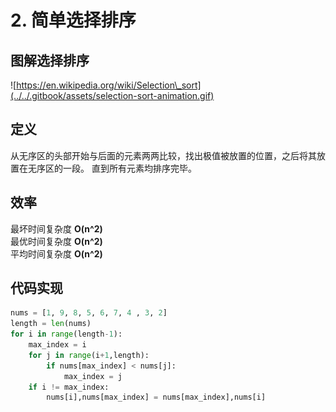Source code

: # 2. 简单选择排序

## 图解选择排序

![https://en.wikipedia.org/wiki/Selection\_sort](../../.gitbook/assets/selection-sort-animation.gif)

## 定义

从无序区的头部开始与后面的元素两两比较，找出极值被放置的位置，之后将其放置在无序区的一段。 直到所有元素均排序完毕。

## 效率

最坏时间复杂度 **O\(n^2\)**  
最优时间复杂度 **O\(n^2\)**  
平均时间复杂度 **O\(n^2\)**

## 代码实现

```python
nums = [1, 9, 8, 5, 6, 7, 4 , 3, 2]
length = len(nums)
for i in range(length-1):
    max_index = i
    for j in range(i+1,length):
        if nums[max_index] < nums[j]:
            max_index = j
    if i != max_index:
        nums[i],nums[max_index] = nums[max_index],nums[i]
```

==

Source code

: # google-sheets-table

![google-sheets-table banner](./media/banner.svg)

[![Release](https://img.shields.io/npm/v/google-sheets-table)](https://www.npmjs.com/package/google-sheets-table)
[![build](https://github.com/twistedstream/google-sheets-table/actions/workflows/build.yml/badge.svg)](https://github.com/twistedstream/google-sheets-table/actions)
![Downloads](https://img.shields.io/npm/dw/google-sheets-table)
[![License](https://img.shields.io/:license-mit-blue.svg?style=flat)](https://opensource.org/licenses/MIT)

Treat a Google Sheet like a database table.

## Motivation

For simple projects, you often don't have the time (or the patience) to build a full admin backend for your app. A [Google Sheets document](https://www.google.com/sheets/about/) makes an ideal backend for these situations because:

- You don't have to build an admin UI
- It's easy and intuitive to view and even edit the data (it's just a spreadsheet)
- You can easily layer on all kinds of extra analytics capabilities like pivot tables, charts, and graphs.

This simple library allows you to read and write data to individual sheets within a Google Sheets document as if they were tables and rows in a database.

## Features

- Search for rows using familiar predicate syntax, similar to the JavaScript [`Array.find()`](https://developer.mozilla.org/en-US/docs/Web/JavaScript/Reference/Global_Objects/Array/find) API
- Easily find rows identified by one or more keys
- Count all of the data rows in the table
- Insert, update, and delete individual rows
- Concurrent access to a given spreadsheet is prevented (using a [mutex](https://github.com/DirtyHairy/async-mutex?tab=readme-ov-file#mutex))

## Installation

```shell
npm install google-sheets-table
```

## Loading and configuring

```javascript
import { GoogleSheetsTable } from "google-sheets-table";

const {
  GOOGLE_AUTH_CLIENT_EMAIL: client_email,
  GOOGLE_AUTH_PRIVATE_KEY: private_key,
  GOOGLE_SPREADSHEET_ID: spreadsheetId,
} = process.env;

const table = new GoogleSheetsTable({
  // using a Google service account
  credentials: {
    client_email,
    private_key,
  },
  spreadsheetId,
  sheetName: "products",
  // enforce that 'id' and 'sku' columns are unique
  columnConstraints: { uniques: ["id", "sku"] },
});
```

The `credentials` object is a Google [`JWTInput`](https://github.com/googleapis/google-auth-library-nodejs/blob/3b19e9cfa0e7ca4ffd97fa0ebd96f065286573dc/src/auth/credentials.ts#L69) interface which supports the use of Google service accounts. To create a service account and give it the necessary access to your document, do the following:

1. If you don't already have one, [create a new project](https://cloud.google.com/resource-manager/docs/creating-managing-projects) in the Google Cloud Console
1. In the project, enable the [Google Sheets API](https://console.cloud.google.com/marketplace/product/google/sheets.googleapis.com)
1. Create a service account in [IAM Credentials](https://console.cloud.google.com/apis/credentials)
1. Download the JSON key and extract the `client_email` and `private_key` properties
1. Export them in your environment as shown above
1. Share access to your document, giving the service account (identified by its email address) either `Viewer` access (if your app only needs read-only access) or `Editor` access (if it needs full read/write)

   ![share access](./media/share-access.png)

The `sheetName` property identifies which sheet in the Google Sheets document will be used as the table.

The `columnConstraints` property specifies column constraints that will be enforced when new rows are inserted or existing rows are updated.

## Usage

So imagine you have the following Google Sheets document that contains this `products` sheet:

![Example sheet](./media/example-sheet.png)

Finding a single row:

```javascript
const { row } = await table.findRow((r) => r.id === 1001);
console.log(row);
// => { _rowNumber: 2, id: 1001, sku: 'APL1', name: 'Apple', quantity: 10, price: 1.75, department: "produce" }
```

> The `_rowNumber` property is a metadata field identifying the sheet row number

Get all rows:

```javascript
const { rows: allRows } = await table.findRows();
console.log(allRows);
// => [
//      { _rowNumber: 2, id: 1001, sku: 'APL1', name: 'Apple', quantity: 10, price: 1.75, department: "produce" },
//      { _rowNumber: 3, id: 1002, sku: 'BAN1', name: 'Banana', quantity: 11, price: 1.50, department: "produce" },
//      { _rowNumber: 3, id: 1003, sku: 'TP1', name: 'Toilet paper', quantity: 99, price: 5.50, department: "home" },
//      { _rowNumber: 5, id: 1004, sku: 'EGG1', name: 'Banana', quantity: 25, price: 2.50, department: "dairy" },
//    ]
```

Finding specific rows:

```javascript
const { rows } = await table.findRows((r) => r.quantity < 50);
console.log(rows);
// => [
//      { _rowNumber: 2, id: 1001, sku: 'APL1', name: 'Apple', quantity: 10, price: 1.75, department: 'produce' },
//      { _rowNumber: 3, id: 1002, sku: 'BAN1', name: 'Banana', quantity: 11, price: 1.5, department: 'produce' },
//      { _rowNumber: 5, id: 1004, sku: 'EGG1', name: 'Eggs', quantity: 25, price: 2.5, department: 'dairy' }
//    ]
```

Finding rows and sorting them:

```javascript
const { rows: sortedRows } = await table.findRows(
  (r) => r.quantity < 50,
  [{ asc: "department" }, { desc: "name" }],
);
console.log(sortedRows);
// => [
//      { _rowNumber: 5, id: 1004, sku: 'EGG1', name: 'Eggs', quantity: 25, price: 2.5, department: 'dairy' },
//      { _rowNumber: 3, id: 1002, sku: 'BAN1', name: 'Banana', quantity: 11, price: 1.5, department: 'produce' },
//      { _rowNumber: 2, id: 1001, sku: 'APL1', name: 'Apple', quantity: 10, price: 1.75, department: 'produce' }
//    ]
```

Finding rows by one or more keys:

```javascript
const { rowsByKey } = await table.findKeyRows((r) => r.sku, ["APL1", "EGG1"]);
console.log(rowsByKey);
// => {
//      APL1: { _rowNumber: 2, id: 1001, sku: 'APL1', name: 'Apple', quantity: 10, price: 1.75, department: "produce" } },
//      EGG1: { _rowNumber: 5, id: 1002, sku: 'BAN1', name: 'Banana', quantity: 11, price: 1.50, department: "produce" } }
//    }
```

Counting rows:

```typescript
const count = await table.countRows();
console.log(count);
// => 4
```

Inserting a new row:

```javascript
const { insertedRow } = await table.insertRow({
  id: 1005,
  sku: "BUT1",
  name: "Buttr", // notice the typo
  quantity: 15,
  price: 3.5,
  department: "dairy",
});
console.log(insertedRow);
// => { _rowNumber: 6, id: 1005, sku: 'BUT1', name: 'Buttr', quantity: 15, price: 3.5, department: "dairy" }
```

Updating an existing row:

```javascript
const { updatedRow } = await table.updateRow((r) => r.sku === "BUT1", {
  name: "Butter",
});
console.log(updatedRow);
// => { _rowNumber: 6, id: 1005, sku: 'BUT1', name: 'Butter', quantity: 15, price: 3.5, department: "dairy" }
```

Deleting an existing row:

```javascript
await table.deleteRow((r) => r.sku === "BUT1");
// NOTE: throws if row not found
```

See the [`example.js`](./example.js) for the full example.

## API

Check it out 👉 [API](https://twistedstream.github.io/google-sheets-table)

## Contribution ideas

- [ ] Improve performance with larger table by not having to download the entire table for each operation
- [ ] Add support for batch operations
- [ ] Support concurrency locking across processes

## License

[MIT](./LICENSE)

What the exercise asks – Considering only the data above, return the lines in which "GoogleSheetsTable" occurs.

Answer to the exercise –
import { GoogleSheetsTable } from "google-sheets-table";
const table = new GoogleSheetsTable({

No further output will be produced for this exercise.